It’s all true, Josie. Thanks for hanging in there and hoping and praying with us! I think if our dreams and plans don’t scare the heck out of us, then they aren’t big enough. This feels pretty big!
This is positively wonderful news! Go, FabHub! So happy for your family!
It is very good news!
Once upon a time, when I first began my job hunt, the first job I applied for seemed to be a dream job for me. A great starting salary, the job description seemed almost written JUST FOR ME! And I applied. And i had not one, but two very long, involved interviews. And then the job was offered to someone else. I was crushed. I felt so down and rejected. But, then I decided that I really, really did want to go back to work. So I applied for a few more positions. Some seemed out of my league. And then I interviewed and was offered the job I now I have. My starting salary was higher than the “dream job”, and, as it turns out, that dream job would have been a nightmare. It is amazing how God has his hand in all of our ways!
Thanks for sharing your story, Pam.

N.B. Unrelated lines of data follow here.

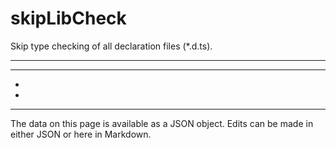 <!-- Important! Do not modify comment blocks. They are necessary for the transformer to work properly -->

<!-- title -->
# skipLibCheck

<!-- shortDescription -->
Skip type checking of all declaration files (*.d.ts).

---

<!-- extendedDescription -->


---

<!-- references -->
- []()
- []()
---

<!-- footer -->
The data on this page is available as a JSON object. Edits can be made in either JSON or here in Markdown.
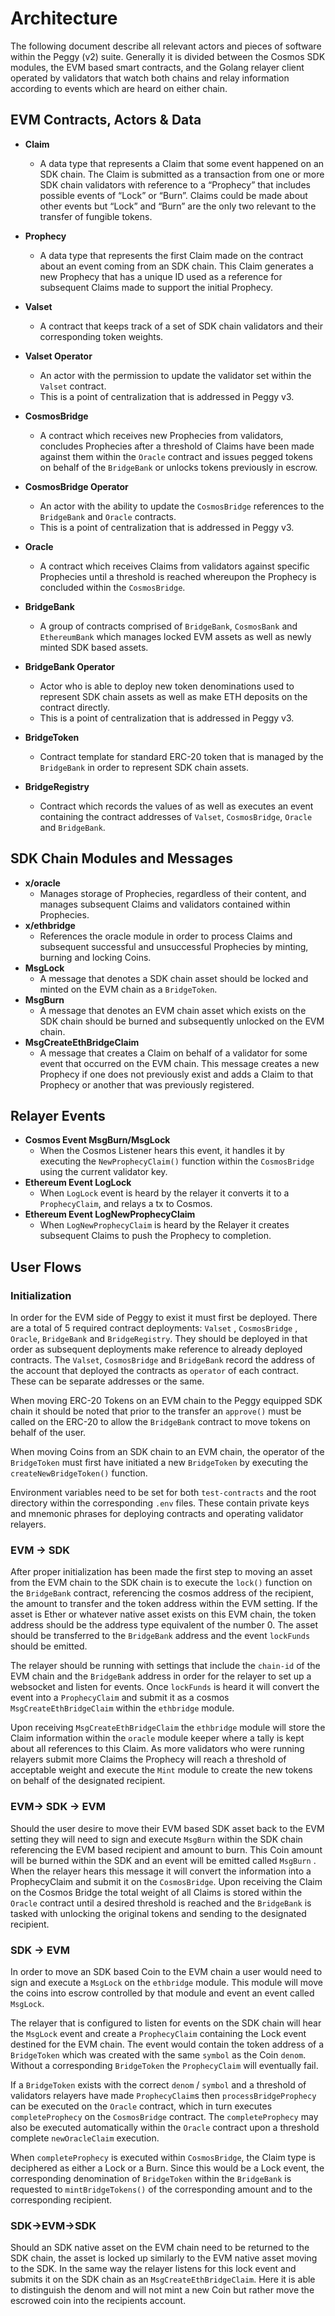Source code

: # Architecture

The following document describe all relevant actors and pieces of software within the Peggy (v2) suite. Generally it is divided between the Cosmos SDK modules, the EVM based smart contracts, and the Golang relayer client operated by validators that watch both chains and relay information according to events which are heard on either chain.

## EVM Contracts, Actors & Data
- **Claim**
    - A data type that represents a Claim that some event happened on an SDK chain. The Claim is submitted as a transaction from one or more SDK chain validators with reference to a “Prophecy” that includes possible events of “Lock” or “Burn”. Claims could be made about other events but “Lock” and “Burn” are the only two relevant to the transfer of fungible tokens.
- **Prophecy**
    - A data type that represents the first Claim made on the contract about an event coming from an SDK chain. This Claim generates a new Prophecy that has a unique ID used as a reference for subsequent Claims made to support the initial Prophecy.
- **Valset**
    - A contract that keeps track of a set of SDK chain validators and their corresponding token weights.
- **Valset Operator**
    - An actor with the permission to update the validator set within the `Valset` contract.
    - This is a point of centralization that is addressed in Peggy v3.
- **CosmosBridge**
    - A contract which receives new Prophecies from validators, concludes Prophecies after a threshold of Claims have been made against them within the `Oracle` contract and issues pegged tokens on behalf of the `BridgeBank` or unlocks tokens previously in escrow.

- **CosmosBridge Operator**
    - An actor with the ability to update the `CosmosBridge` references to the `BridgeBank` and `Oracle` contracts.
    - This is a point of centralization that is addressed in Peggy v3.
- **Oracle**
    - A contract which receives Claims from validators against specific Prophecies until a threshold is reached whereupon the Prophecy is concluded within the `CosmosBridge`.
- **BridgeBank**
    - A group of contracts comprised of `BridgeBank`, `CosmosBank` and `EthereumBank` which manages locked EVM assets as well as newly minted SDK based assets.
- **BridgeBank Operator**
    - Actor who is able to deploy new token denominations used to represent SDK chain assets as well as make ETH deposits on the contract directly.
    - This is a point of centralization that is addressed in Peggy v3.
- **BridgeToken**
    - Contract template for standard ERC-20 token that is managed by the `BridgeBank` in order to represent SDK chain assets.
- **BridgeRegistry**
    - Contract which records the values of as well as executes an event containing the contract addresses of `Valset`, `CosmosBridge`, `Oracle` and `BridgeBank`.

## SDK Chain Modules and Messages
- **x/oracle**
    - Manages storage of Prophecies, regardless of their content, and manages subsequent Claims and validators contained within Prophecies. 
- **x/ethbridge**
    - References the oracle module in order to process Claims and subsequent successful and unsuccessful Prophecies by minting, burning and locking Coins.
- **MsgLock**
    - A message that denotes a SDK chain asset should be locked and minted on the EVM chain as a `BridgeToken`.
- **MsgBurn**
    - A message that denotes an EVM chain asset which exists on the SDK chain should be burned and subsequently unlocked on the EVM chain.
- **MsgCreateEthBridgeClaim**
    - A message that creates a Claim on behalf of a validator for some event that occurred on the EVM chain. This message creates a new Prophecy if one does not previously exist and adds a Claim to that Prophecy or another that was previously registered.

## Relayer Events
- **Cosmos Event MsgBurn/MsgLock**
    - When the Cosmos Listener hears this event, it handles it by executing the `NewProphecyClaim()` function within the `CosmosBridge` using the current validator key.
- **Ethereum Event LogLock**
    - When `LogLock` event is heard by the relayer it converts it to a `ProphecyClaim`, and relays a tx to Cosmos.
- **Ethereum Event LogNewProphecyClaim**
    - When `LogNewProphecyClaim` is heard by the Relayer it creates subsequent Claims to push the Prophecy to completion.

## User Flows
### Initialization

In order for the EVM side of Peggy to exist it must first be deployed. There are a total of 5 required contract deployments: `Valset` , `CosmosBridge` , `Oracle`, `BridgeBank` and `BridgeRegistry`. They should be deployed in that order as subsequent deployments make reference to already deployed contracts. The `Valset`, `CosmosBridge` and `BridgeBank` record the address of the account that deployed the contracts as `operator` of each contract. These can be separate addresses or the same.

When moving ERC-20 Tokens on an EVM chain to the Peggy equipped SDK chain it should be noted that prior to the transfer an `approve()` must be called on the ERC-20 to allow the `BridgeBank` contract to move tokens on behalf of the user.

When moving Coins from an SDK chain to an EVM chain, the operator of the `BridgeToken`  must first have initiated a new `BridgeToken` by executing the `createNewBridgeToken()` function.

Environment variables need to be set for both `test-contracts` and the root directory within the corresponding `.env` files. These contain private keys and mnemonic phrases for deploying contracts and operating validator relayers.

### EVM → SDK

After proper initialization has been made the first step to moving an asset from the EVM chain to the SDK chain is to execute the `lock()` function on the `BridgeBank` contract, referencing the cosmos address of the recipient, the amount to transfer and the token address within the EVM setting. If the asset is Ether or whatever native asset exists on this EVM chain, the token address should be the address type equivalent of the number 0. The asset should be transferred to the `BridgeBank` address and the event `lockFunds` should be emitted.

The relayer should be running with settings that include the `chain-id` of the EVM chain and the `BridgeBank` address in order for the relayer to set up a websocket and listen for events. Once `lockFunds` is heard it will convert the event into a `ProphecyClaim` and submit it as a cosmos `MsgCreateEthBridgeClaim` within the `ethbridge` module.

Upon receiving `MsgCreateEthBridgeClaim` the `ethbridge` module will store the Claim information within the `oracle` module keeper where a tally is kept about all references to this Claim. As more validators who were running relayers submit more Claims the Prophecy will reach a threshold of acceptable weight and execute the `Mint` module to create the new tokens on behalf of the designated recipient.

### EVM→ SDK → EVM

Should the user desire to move their EVM based SDK asset back to the EVM setting they will need to sign and execute `MsgBurn` within the SDK chain referencing the EVM based recipient and amount to burn. This Coin amount will be burned within the SDK and an event will be emitted called `MsgBurn` . When the relayer hears this message it will convert the information into a ProphecyClaim and submit it on the `CosmosBridge`. Upon receiving the Claim on the Cosmos Bridge the total weight of all Claims is stored within the `Oracle` contract until a desired threshold is reached and the `BridgeBank` is tasked with unlocking the original tokens and sending to the designated recipient.

### SDK → EVM

In order to move an SDK based Coin to the EVM chain a user would need to sign and execute a `MsgLock` on the `ethbridge` module. This module will move the coins into escrow controlled by that module and event an event called `MsgLock`.

The relayer that is configured to listen for events on the SDK chain will hear the `MsgLock` event and create a `ProphecyClaim` containing the Lock event destined for the EVM chain. The event would contain the token address of a `BridgeToken` which was created with the same `symbol` as the Coin `denom`. Without a corresponding `BridgeToken` the `ProphecyClaim` will eventually fail.


If a `BridgeToken` exists with the correct `denom` / `symbol` and a threshold of validators relayers have made `ProphecyClaim`s then `processBridgeProphecy` can be executed on the `Oracle` contract, which in turn executes `completeProphecy` on the `CosmosBridge` contract. The `completeProphecy` may also be executed automatically within the `Oracle` contract upon a threshold complete `newOracleClaim` execution.

When `completeProphecy` is executed within `CosmosBridge`, the Claim type is deciphered as either a Lock or a Burn. Since this would be a Lock event, the corresponding denomination of  `BridgeToken` within the `BridgeBank` is requested to `mintBridgeTokens()` of the corresponding amount and to the corresponding recipient.

### SDK→EVM→SDK

Should an SDK native asset on the EVM chain need to be returned to the SDK chain, the asset is locked up similarly to the EVM native asset moving to the SDK. In the same way the relayer listens for this lock event and submits it on the SDK chain as an `MsgCreateEthBridgeClaim`. Here it is able to distinguish the denom and will not mint a new Coin but rather move the escrowed coin into the recipients account.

It is very true that what we think we want or need is not always correct. The difficult part is to trust and believe that it is all for a purpose.
This is most certainly true! You are in my prayers!
Thanks, Pam!
Oh congratulations to your husband and you and Kidzilla, Lisa. I know what you mean about feeling like “wait, this is NOT what I asked for” and trusting anyway. So far, and I’ve lived for 45 years, there isn’t anything that I can look back on and think “no, that’s not how it was supposed to have gone” because everything – the challenges and the blessings, lead us to now, and now is where I truly believe that we’re supposed to be. Meant to be. Of course, that’s really hard to see at times, and even harder than hard during others, but this beautiful life has a path. I’m really happy for you!! <3
Thanks, Kristi. I believe the very thing you said – no matter what has ever happened, I have never looked back and thought it should have gone an other way. It is SO hard to see that in the thick of things – and maybe we aren’t supposed to. That’s what faith and trust are – not knowing, not having proof, but pressing on anyway.
Lisa,
I’m glad to hear that your husband found a new job. I don’t know the details of what you and your family have gone through, but from the tone of your post, I can see that it was a great day!!
Hi, Steve. I don’t think anyone is as glad as we are, but thank you so much. It’s been quite a ride these last two years…quite a ride. And I suspect we aren’t quite through with it yet.
I am so truly happy for you!!!!! 🙂 🙂 🙂 🙂 🙂
Thank you, Heather! That is a whole lot of happy!
Hooray for a job! Even if it’s not perfect, you’re approaching it with the right attitude!
Definitely choosing to see the bright side in it. It’s a door-opener and a start on the right path. Who knows where it will lead?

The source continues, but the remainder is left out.